Ejemplar de Tylosaurus rex que se exhibe en el Museo Perot de Naturaleza y Ciencia en Dallas. Foto: Museo Perot de Naturaleza y Ciencia
Gigante de los mares: características y adaptación de Tylosaurus rex
Los mosasaurios eran reptiles marinos emparentados con lagartos y serpientes, no con dinosaurios, y la nueva especie se destacó incluso dentro de esta impresionante familia. Los tylosaurinos, su subfamilia, se caracterizaban por hocicos sin dientes, colas largas y extremidades relativamente débiles, adaptaciones que facilitaban la vida en aguas abiertas. Sin embargo, T. rex sobresalía por su enorme tamaño y dientes finamente serrados, diseñados para desgarrar presas con eficiencia.

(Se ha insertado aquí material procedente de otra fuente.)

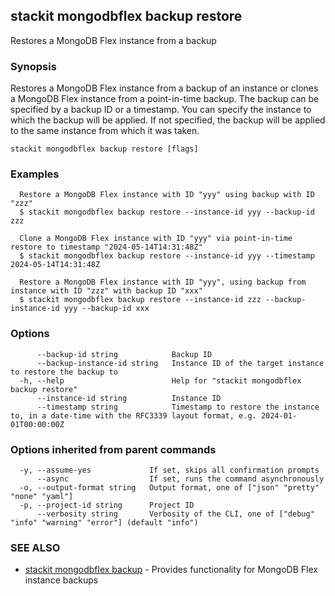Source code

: ## stackit mongodbflex backup restore

Restores a MongoDB Flex instance from a backup

### Synopsis

Restores a MongoDB Flex instance from a backup of an instance or clones a MongoDB Flex instance from a point-in-time backup.
The backup can be specified by a backup ID or a timestamp.
You can specify the instance to which the backup will be applied. If not specified, the backup will be applied to the same instance from which it was taken.

```
stackit mongodbflex backup restore [flags]
```

### Examples

```
  Restore a MongoDB Flex instance with ID "yyy" using backup with ID "zzz"
  $ stackit mongodbflex backup restore --instance-id yyy --backup-id zzz

  Clone a MongoDB Flex instance with ID "yyy" via point-in-time restore to timestamp "2024-05-14T14:31:48Z"
  $ stackit mongodbflex backup restore --instance-id yyy --timestamp 2024-05-14T14:31:48Z

  Restore a MongoDB Flex instance with ID "yyy", using backup from instance with ID "zzz" with backup ID "xxx"
  $ stackit mongodbflex backup restore --instance-id zzz --backup-instance-id yyy --backup-id xxx
```

### Options

```
      --backup-id string            Backup ID
      --backup-instance-id string   Instance ID of the target instance to restore the backup to
  -h, --help                        Help for "stackit mongodbflex backup restore"
      --instance-id string          Instance ID
      --timestamp string            Timestamp to restore the instance to, in a date-time with the RFC3339 layout format, e.g. 2024-01-01T00:00:00Z
```

### Options inherited from parent commands

```
  -y, --assume-yes             If set, skips all confirmation prompts
      --async                  If set, runs the command asynchronously
  -o, --output-format string   Output format, one of ["json" "pretty" "none" "yaml"]
  -p, --project-id string      Project ID
      --verbosity string       Verbosity of the CLI, one of ["debug" "info" "warning" "error"] (default "info")
```

### SEE ALSO

* [stackit mongodbflex backup](./stackit_mongodbflex_backup.md)	 - Provides functionality for MongoDB Flex instance backups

Además, poseía una musculatura poderosa en mandíbula y cuello, que le permitía capturar presas grandes y enfrentarse a rivales de su propia especie. 'Además de ser enorme, aproximadamente el doble del tamaño del tiburón blanco más grande, Tylosaurus rex parecía un animal mucho más fiero que otros mosasaurios', señaló el Dr. Ron Tykoski, curador de paleontología de vertebrados en el Perot Museum. Estas adaptaciones lo convirtieron en el verdadero rey de su ecosistema marino.
Fósiles reveladores: del descubrimiento a la redefinición de la especie
El estudio de T. rex comenzó cuando la paleontóloga Amelia Zietlow, del American Museum of Natural History, identificó un fósil previamente mal catalogado como T. proriger. Tras comparar más de una docena de especímenes de distintas instituciones, los investigadores confirmaron que se trataba de una especie distinta, ligeramente más joven y localizada principalmente en Texas.
Entre los fósiles destacados se encuentran The Black Knight, con la punta del hocico perdida y mandíbula inferior fracturada, evidencia de agresión intraespecífica, y otros ejemplares históricos como Bunker, descubierto en 1911 en la Universidad de Kansas, y Sophie, exhibido en el Yale Peabody Museum. Estos hallazgos no solo redefinen el taxón, sino que también revelan un comportamiento violento y territorial que no se había documentado en otros Tylosaurus.